Charlie Harper: Economic Statistics Show Two Recovery Paths

Staff Report

Wednesday, August 19th, 2020

When I first wrote on the economic consequences of our Covid response there was the assumption that the shutdown of our state and nation’s economy would be relatively short.  It was expected to be measured in weeks, not months.  The original goal wasn’t to perfectly defeat the disease, but to “flatten the curve” with respect to healthcare capacity.

The debate on the length and breadth of shutdowns continues, now with some hindsight. The debate in front of us also remains one of economic consequences and government response.  As with all economic models, the assumptions we start with will have a direct bearing on the policies we choose and the eventual results.

We should first acknowledge that we didn’t shut down the entire economy.  Far from it.  

Record earnings results this week from big box retailers have been a complementary bookend to earlier results from new economy technology companies.  The stock market, rocked by a sharp selloff in March, is again setting record highs here in August.

Market analysts spent much of the intervening months debating about whether we would have a “V-shaped” recovery verses a “U-shaped” recovery.  That’s economist geek speak for whether we would have a steep, quick recovery or a slower return to normal.

If you look at the stock market, there’s a case that the recovery has been the superior “V-shaped”.  If you look at this month’s unemployment report for July with more than 10% of Americans out of work, you could argue that we’re more likely in a slower, “U-shaped” path to normal.

To understand the discrepancy between the positive numbers coming from Wall Street and retail companies alongside severe unemployment numbers, there’s another letter that likely better illustrates where we are, and that is “K”.

A “K-shaped” recovery is one of divergence.  It is one where those best positioned for Covid induced closures are thriving, whereas those in the hardest hit industries and those who were already struggling prior to Covid have seen their problems magnified.

Tech companies have said that they’ve been able to achieve five years’ worth of adoption of customers to their new platforms in a matter of weeks.  This ranges from e-commerce to work from home technology to telemedicine.

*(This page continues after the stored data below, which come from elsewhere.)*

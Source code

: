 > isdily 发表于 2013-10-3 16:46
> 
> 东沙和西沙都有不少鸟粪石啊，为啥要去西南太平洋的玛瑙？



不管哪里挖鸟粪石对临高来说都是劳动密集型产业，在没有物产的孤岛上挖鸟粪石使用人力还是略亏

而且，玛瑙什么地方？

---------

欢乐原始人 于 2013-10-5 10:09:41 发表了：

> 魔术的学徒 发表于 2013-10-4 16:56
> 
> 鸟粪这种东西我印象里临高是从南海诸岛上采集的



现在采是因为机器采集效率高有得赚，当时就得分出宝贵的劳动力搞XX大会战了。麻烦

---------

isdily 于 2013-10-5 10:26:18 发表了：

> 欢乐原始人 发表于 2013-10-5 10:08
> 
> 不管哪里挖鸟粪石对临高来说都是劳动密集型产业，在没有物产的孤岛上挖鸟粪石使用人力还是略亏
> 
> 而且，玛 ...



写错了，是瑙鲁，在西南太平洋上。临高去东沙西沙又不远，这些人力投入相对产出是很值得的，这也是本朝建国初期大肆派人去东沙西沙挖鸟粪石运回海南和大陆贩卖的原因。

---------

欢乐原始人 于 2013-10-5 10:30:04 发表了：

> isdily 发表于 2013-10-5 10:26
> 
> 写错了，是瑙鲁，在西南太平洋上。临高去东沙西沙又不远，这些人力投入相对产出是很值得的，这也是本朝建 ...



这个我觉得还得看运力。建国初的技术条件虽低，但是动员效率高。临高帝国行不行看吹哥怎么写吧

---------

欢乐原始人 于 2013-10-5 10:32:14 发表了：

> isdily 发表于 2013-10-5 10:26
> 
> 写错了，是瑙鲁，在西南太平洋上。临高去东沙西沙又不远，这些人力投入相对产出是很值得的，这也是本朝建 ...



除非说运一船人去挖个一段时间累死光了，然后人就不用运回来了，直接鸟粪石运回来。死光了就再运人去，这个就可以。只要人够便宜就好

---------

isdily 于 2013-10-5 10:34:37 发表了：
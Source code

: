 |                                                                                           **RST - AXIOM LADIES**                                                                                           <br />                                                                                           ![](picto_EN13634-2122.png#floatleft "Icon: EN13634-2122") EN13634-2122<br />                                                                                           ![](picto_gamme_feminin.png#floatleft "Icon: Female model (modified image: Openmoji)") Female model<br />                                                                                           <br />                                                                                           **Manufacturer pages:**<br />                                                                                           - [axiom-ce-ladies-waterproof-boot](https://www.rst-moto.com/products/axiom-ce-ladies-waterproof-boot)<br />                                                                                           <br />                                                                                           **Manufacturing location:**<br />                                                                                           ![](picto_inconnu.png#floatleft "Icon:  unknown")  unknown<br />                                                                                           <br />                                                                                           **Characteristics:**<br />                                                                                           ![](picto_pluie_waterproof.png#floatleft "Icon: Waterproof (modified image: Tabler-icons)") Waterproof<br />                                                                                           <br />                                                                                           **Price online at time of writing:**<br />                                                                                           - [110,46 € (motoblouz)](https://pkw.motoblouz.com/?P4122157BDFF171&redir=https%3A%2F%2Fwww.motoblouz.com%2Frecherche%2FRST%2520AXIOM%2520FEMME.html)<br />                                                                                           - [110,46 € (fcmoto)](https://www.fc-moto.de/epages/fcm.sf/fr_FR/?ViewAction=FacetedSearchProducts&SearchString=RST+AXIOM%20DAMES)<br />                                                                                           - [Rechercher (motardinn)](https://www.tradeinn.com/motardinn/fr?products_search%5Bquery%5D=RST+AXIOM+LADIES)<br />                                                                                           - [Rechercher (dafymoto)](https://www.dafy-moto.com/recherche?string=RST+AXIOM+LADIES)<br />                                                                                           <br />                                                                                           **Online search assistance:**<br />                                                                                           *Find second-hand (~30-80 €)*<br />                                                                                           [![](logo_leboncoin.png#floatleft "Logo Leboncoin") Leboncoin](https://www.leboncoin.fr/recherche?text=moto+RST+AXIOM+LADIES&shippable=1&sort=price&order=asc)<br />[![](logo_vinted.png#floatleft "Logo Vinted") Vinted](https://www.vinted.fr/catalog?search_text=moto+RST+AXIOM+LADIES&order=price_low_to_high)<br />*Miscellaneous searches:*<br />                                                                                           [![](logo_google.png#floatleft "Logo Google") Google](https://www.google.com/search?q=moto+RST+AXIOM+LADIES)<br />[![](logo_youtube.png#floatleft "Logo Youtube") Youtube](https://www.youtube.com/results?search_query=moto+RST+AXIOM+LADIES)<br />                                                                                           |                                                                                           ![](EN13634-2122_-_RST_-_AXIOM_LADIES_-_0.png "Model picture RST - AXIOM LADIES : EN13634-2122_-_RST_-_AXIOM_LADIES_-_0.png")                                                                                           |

For every winner in this field, there is someone or something that is no longer needed.  While many of the economic effects of Covid may be temporary, we must also be realistic that many of these jobs and companies will not be coming back.

Malls were struggling before they were forced to shut down due to the pandemic.  As they stood shuttered, stimulus money in the form of direct payments to most Americans and $600 per week enhanced unemployment benefits created additional dollars ready to be spent.

Businesses with e-commerce platforms and “big box” retailers deemed essential were able to harvest those dollars while many mom and pop retails remained closed.  The “pull forward” of positive growth for some companies and industries may have also pulled forward the probably inevitable demise of some.

We’ve moved on from the initial shock of the pandemic and are settling back into a more typical zone of discomfort.  A Congress that was able to pass relief bills spending trillions by unanimous and nearly unanimous bipartisan votes has recessed in gridlock, unable to agree on the extension of programs deemed essential just months ago.

That’s not completely a bad thing, as those who personally feel like the recovery is “V-shaped” probably don’t need direct payments from the government.  Not all of us have had this good fortune, however.

The positive economic news and strong consumer spending are something that should be celebrated in recognition that our immediate macroeconomic fortune could have been much worse right now.  At the same time, far too many are experiencing microeconomic realities that demand careful policy choices in the weeks and months to come.